### [WHAT IS BEING ASKED]
Find how many lines of the listing include the string "melford", and report only that figure.

### [PROVIDED RECORDS]
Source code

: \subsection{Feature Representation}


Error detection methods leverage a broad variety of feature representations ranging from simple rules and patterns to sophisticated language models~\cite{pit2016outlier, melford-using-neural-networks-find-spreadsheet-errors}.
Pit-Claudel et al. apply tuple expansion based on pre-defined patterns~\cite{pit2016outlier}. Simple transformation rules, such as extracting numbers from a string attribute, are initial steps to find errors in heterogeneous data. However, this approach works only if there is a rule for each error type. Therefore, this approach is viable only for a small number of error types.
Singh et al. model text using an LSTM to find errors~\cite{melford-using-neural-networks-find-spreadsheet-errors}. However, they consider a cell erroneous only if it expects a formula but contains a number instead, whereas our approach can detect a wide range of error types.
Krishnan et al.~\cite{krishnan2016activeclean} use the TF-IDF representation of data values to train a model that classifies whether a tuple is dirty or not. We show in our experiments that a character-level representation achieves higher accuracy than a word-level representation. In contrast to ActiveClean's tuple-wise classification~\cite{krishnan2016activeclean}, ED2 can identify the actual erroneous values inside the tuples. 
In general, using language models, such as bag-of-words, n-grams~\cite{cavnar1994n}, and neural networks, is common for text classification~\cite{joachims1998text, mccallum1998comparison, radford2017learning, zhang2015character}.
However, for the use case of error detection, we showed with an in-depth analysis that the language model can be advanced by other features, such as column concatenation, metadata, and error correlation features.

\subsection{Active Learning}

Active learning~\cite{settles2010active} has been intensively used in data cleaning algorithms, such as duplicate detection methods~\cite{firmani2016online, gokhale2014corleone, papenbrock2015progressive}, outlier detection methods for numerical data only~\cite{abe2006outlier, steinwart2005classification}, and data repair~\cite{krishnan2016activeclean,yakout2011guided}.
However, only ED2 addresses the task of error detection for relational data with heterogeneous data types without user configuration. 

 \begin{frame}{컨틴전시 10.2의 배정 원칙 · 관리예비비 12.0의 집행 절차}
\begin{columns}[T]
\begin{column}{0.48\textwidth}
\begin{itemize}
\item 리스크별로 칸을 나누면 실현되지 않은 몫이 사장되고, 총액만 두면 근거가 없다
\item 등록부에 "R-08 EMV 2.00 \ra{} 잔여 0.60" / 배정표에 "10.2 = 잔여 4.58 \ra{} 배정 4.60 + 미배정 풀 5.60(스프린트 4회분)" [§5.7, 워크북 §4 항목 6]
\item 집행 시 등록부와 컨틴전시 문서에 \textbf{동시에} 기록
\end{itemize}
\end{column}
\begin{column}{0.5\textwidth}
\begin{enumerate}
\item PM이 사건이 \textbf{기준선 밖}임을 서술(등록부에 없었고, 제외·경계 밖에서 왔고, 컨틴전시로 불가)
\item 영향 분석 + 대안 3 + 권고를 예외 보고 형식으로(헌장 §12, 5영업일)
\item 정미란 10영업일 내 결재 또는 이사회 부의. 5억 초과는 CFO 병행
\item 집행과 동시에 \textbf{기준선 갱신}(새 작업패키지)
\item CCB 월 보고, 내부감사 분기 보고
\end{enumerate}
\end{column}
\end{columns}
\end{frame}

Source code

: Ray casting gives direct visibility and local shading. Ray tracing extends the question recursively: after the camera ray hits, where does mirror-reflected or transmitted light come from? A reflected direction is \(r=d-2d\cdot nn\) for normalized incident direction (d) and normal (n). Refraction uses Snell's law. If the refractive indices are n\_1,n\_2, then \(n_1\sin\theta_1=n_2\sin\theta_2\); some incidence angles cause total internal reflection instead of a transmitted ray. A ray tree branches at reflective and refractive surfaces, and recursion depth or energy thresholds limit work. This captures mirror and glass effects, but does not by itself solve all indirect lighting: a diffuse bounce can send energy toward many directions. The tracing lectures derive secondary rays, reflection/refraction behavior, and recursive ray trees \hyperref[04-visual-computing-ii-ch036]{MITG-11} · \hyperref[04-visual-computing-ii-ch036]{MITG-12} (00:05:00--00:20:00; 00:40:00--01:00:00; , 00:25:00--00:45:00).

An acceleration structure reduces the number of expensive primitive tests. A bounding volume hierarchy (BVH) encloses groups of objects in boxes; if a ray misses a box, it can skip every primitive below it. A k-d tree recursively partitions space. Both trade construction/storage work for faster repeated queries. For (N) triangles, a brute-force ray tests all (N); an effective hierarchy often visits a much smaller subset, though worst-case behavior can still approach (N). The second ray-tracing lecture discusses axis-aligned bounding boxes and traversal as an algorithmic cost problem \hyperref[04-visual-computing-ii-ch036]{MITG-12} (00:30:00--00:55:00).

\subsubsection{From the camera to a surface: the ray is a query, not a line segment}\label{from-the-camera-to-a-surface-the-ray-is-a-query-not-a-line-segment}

### [OUTPUT OF THE EXERCISE]
2